= Provided records =
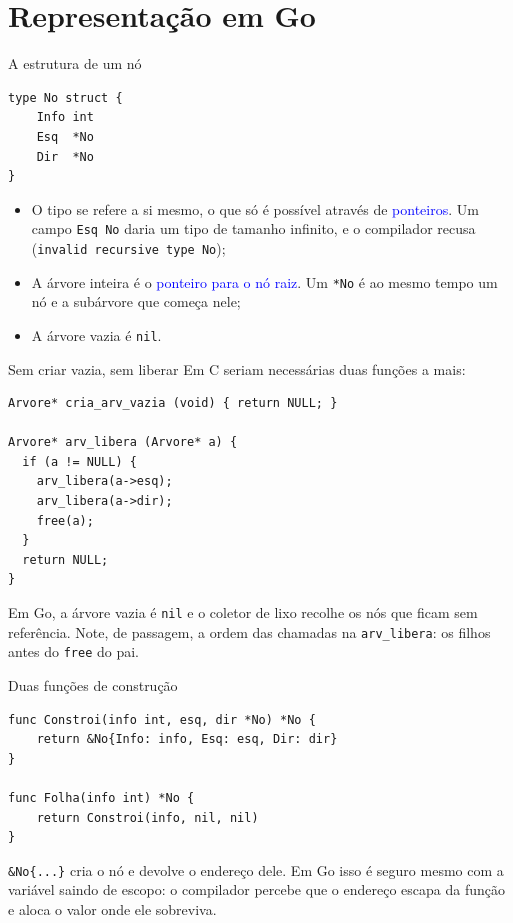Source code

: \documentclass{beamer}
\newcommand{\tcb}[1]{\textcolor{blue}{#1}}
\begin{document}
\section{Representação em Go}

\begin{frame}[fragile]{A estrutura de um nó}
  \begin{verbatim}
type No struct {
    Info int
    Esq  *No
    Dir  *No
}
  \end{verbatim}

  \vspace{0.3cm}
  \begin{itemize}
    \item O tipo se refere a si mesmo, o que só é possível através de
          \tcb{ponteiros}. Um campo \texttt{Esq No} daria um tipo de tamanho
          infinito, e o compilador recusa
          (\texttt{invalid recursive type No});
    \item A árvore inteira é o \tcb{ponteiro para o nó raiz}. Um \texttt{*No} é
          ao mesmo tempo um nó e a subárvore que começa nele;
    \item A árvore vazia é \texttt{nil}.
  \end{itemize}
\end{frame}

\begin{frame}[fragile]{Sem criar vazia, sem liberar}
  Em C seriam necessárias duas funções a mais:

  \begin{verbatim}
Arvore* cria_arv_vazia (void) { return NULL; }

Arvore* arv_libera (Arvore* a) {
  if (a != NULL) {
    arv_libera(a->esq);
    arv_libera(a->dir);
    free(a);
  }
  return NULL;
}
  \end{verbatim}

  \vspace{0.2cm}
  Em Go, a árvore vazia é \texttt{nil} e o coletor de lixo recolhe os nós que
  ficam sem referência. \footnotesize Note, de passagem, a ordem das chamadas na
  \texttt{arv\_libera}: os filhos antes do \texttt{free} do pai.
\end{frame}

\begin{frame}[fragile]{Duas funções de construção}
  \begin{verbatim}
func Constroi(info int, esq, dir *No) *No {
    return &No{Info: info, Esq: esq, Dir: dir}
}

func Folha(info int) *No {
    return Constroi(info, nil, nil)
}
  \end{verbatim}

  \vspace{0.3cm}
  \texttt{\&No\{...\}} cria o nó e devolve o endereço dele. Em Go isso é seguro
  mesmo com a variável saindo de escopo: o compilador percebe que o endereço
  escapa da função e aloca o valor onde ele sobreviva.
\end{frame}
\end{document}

* * *

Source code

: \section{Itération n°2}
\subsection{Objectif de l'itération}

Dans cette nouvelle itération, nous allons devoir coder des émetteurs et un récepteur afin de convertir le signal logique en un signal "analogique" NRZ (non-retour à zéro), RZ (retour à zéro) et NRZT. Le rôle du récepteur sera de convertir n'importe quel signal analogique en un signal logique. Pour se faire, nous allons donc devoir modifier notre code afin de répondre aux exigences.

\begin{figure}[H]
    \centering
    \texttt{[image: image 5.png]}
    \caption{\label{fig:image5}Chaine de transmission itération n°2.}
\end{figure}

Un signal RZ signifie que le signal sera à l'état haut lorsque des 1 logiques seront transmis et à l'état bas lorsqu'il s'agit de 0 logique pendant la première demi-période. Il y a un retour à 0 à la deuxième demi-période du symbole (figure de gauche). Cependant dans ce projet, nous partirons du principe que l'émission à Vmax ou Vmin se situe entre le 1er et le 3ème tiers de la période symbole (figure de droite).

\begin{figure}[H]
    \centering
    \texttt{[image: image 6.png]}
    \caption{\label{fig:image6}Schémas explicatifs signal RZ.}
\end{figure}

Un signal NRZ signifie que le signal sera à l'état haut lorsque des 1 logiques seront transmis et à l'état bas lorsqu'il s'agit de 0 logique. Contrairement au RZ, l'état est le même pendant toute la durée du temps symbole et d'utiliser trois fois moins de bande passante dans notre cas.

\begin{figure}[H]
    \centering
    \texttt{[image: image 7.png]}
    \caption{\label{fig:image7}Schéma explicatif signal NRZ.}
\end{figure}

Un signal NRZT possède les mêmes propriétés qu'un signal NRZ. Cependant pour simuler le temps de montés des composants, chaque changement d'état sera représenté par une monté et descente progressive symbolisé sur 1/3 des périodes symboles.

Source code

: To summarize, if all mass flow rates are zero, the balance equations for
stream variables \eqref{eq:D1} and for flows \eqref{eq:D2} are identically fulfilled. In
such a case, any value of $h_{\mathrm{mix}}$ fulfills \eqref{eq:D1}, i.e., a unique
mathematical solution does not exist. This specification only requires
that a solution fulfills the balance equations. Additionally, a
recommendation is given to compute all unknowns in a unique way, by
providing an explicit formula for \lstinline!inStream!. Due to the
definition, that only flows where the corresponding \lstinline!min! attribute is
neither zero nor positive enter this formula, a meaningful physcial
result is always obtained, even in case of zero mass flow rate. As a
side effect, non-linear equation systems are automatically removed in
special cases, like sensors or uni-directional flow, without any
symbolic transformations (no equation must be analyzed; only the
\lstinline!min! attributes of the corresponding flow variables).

...

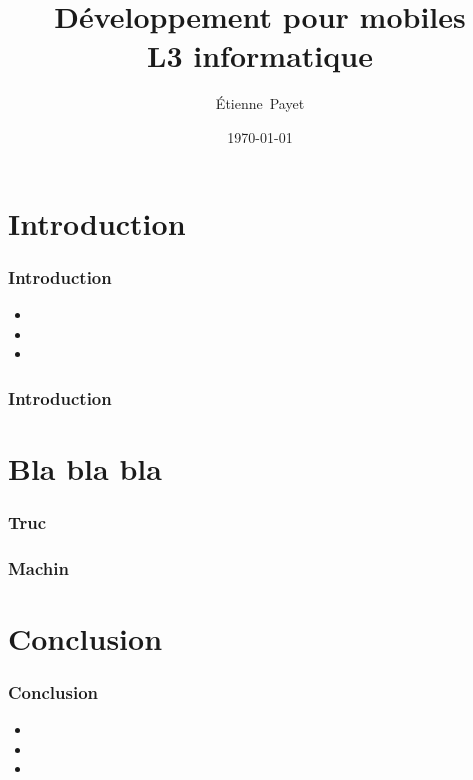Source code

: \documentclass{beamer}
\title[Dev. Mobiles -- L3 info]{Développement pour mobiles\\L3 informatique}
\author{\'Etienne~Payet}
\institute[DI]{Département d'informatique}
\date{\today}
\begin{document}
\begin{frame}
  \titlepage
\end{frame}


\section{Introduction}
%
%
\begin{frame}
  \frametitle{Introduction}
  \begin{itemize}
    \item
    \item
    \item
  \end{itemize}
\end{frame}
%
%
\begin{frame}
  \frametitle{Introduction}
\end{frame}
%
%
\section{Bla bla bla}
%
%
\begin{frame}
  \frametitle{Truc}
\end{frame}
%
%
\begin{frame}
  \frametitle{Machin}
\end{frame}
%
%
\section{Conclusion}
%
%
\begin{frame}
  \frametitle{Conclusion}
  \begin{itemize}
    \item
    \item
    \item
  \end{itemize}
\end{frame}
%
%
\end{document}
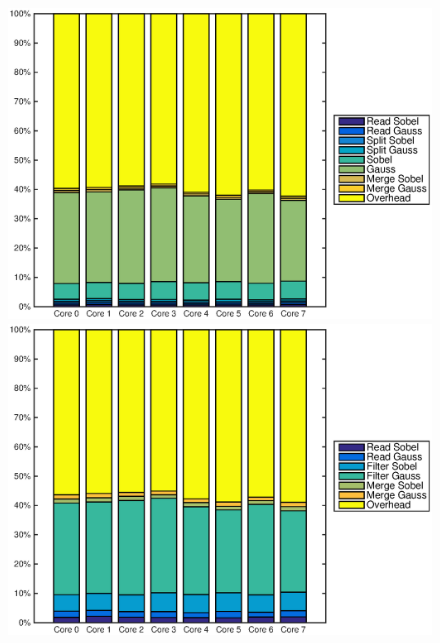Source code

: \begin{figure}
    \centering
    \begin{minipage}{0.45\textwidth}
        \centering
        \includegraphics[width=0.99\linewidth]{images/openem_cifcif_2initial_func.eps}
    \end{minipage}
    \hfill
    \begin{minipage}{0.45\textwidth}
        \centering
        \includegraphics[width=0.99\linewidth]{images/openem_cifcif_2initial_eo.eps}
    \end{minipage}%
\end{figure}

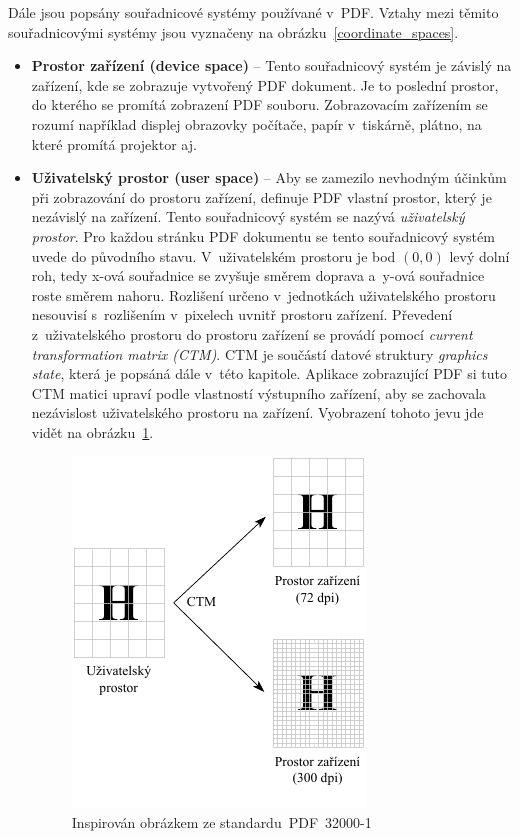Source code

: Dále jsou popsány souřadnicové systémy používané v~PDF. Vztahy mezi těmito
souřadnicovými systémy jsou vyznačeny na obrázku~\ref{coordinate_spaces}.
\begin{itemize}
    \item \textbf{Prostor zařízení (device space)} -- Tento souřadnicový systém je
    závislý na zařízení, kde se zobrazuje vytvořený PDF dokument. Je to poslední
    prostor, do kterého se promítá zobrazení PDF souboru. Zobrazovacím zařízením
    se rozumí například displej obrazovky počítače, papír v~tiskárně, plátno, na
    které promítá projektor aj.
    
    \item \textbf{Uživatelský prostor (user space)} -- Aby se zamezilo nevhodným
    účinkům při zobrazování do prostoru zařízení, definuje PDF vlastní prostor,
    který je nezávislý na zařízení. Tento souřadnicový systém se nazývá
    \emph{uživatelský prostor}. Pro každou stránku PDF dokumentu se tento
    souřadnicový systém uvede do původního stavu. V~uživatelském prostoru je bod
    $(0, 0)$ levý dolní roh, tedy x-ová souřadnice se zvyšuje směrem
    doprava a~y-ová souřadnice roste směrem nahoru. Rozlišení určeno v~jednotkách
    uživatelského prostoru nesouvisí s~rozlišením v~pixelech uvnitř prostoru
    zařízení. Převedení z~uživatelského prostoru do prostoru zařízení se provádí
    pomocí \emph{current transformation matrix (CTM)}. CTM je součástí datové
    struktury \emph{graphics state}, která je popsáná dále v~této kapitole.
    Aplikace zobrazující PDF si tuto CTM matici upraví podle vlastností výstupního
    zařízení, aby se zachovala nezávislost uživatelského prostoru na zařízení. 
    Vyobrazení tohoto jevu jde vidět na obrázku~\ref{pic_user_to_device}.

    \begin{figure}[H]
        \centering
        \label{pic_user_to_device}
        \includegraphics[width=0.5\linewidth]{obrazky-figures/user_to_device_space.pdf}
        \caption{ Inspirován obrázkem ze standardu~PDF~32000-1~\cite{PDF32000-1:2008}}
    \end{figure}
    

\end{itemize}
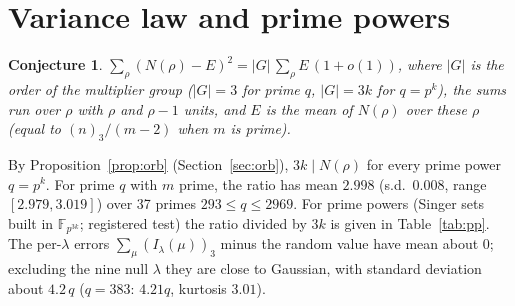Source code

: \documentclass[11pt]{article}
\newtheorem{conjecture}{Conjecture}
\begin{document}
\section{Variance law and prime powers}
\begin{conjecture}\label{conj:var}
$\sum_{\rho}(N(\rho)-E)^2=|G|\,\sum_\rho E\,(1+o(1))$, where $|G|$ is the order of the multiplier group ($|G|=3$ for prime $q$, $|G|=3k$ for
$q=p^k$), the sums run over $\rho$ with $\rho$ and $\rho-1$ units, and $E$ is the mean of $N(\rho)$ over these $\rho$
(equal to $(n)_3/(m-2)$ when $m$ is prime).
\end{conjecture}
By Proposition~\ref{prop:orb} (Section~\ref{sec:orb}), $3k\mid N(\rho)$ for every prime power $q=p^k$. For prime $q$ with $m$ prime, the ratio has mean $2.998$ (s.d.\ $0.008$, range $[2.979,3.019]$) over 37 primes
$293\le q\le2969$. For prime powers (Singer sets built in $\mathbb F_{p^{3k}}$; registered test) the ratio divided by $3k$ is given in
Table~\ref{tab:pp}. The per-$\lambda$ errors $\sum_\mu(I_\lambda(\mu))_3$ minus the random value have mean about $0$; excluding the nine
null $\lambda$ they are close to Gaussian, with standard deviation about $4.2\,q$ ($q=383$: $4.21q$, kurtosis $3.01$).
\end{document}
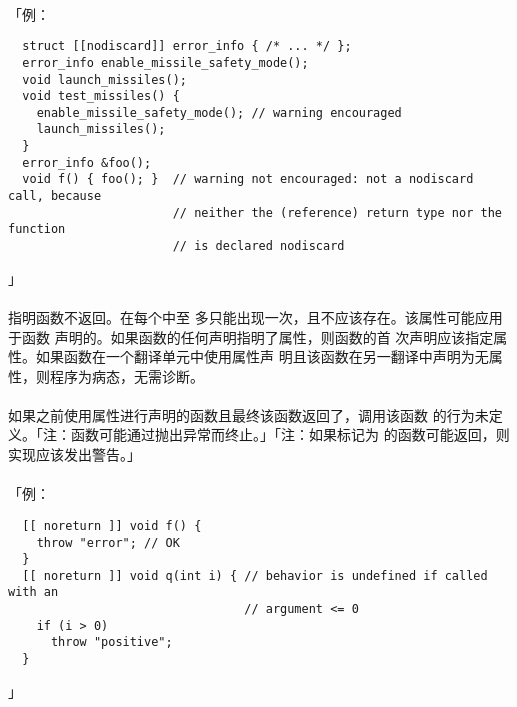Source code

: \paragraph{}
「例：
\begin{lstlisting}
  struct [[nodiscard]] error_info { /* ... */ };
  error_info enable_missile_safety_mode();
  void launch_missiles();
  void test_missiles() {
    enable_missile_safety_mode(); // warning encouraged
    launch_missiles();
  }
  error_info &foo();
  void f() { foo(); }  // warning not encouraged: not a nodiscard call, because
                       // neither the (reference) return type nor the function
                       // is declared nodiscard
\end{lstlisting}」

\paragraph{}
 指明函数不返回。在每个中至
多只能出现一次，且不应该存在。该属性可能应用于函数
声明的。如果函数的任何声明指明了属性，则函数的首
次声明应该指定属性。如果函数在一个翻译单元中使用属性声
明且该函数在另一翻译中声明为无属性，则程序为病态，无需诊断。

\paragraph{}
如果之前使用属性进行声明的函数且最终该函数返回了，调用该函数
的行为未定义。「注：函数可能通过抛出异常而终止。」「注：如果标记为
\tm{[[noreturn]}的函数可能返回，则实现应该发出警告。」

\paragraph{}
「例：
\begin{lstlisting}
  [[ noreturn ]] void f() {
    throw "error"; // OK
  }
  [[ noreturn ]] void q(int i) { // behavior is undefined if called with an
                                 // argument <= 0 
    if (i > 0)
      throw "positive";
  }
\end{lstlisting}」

= Problem statement =
Write out, from the lines above, only those from the line with "recommendation is given" to the line with "corresponding flow variables).", exactly as given, including the first and the last.

= Solution below =
recommendation is given to compute all unknowns in a unique way, by
providing an explicit formula for \lstinline!inStream!. Due to the
definition, that only flows where the corresponding \lstinline!min! attribute is
neither zero nor positive enter this formula, a meaningful physcial
result is always obtained, even in case of zero mass flow rate. As a
side effect, non-linear equation systems are automatically removed in
special cases, like sensors or uni-directional flow, without any
symbolic transformations (no equation must be analyzed; only the
\lstinline!min! attributes of the corresponding flow variables).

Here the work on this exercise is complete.